Em 2015, nascia a primeira edição do projeto natalício que prometia encantar não só os turistas, como os próprios habitantes locais. Para além do famoso Pai Natal, levado ao concurso Guiness e eleito o maior do mundo, acrescentam-se os passeios mágicos a bordo de uma locomotiva construída nos primeiros anos do século XX, ou a visita, completamente gratuita, ao Parque Municipal de Alta Vila, um espaço verde que se situa no coração da cidade e que promete deslumbrar qualquer um. Nas palavras de Madalena Pereira, “a Câmara Municipal não quis ficar por aqui e pouco tempo depois começou a fazer pesquisas para perceber se haveria também o menor Pai Natal do mundo”. Dois anos depois do projeto “Águeda é Natal” se revelar um fenómeno à escala mundial, “a cidade ia acolher agora mais uma novidade icónica”, remata a funcionária do Posto de Turismo local.
Como seria de esperar, o impacto do turismo na economia começou a sentir-se não só em julho, como em dezembro. O comércio tradicional, por exemplo, vê mais saída nesta altura do ano, em comparação com o verão. “O mês de julho passou a ser mais lucrativo para mim em relação há alguns anos atrás, mas é na altura do Natal que eu tenho mais clientes. Os turistas vêm à procura de produtos tradicionais. Lembro-me que até há poucos dias esgotei o meu stock todo de azeite, e foi com um cliente espanhol”. Quem o diz é José Reis, um comerciante local. Em tom de brincadeira, o comerciante afirma que todos os setores económicos da região tiveram uma melhoria de 200%.
“Até há uma década atrás, era raro encontrar mercearias ou pastelarias e restaurante abertos ao fim-de-semana. Não havia essa necessidade, porque as pessoas ou iam para a praia ou iam para o shopping em Aveiro. O que se vê atualmente aqui na cidade, é, de facto, uma melhoria na qualidade de vida dos habitantes, diz José Reis.
Não sendo caso único, vários são os relatos que corroboram o óbvio: o fluxo de turistas traduziu-se no desenvolvimento local da região. Atualmente, Águeda está nas bocas do mundo e sempre de uma forma positiva. A cultura e a tradição levam a que milhares de pessoas visitem a cidade mais colorida e brilhante de Portugal.

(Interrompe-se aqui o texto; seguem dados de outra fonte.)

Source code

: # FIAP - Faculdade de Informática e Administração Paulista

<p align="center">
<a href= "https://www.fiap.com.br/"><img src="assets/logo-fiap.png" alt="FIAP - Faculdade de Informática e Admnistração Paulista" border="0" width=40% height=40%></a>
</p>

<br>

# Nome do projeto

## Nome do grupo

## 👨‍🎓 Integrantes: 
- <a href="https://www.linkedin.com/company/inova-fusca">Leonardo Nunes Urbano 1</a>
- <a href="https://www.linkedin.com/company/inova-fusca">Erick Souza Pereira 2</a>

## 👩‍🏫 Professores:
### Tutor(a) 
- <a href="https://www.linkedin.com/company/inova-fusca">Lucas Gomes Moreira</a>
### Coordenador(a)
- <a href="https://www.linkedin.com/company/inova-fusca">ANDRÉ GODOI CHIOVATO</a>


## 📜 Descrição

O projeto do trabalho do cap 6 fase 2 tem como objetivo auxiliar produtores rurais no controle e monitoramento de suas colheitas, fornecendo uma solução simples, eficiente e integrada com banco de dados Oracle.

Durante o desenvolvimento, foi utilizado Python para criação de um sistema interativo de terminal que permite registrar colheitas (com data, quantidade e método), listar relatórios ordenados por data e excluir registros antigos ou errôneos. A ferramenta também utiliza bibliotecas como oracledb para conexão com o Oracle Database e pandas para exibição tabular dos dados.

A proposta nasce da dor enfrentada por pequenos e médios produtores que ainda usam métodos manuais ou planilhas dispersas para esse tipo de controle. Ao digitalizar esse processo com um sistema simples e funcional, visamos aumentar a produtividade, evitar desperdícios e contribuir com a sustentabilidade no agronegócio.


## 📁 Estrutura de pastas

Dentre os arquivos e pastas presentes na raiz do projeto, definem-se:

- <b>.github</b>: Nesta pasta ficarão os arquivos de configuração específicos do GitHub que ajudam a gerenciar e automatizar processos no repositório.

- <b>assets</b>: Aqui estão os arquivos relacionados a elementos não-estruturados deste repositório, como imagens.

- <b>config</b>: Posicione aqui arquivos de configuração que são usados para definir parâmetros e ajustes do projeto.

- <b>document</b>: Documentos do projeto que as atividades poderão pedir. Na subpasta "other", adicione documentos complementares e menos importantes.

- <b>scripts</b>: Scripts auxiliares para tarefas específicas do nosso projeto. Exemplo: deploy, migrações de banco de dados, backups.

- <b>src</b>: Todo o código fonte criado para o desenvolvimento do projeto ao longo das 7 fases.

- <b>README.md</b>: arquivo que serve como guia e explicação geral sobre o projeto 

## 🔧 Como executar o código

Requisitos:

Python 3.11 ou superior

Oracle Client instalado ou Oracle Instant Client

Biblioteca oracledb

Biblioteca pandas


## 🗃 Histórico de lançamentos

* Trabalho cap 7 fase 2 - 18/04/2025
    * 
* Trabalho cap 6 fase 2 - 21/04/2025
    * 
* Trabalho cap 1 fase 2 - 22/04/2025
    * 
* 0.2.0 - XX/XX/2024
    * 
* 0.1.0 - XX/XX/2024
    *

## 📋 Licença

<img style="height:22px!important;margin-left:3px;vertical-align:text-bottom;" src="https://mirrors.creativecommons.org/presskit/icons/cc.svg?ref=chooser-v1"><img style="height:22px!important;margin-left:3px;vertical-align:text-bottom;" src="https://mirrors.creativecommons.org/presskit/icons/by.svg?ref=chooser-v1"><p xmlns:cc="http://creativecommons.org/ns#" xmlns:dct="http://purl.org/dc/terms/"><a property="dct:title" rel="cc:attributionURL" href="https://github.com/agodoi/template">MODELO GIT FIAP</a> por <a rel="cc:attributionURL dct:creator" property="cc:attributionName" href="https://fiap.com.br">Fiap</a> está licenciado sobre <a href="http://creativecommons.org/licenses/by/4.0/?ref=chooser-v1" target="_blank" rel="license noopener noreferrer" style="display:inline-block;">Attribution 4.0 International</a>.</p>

Depois de décadas sem dar cartas à economia local, o turismo revelou-se transformador. Apesar de Águeda ser conhecida por ser um concelho industrial forte, o investimento no turismo foi a chave d ́Ouro para sustentar outros ramos económicos que lhe estavam dependentes. A popularidade forte que a cidade dos guarda-chuvas recebeu nos últimos anos, foi fulcral para a economia não se deixar mover tão numa altura menos boa como a pandemia.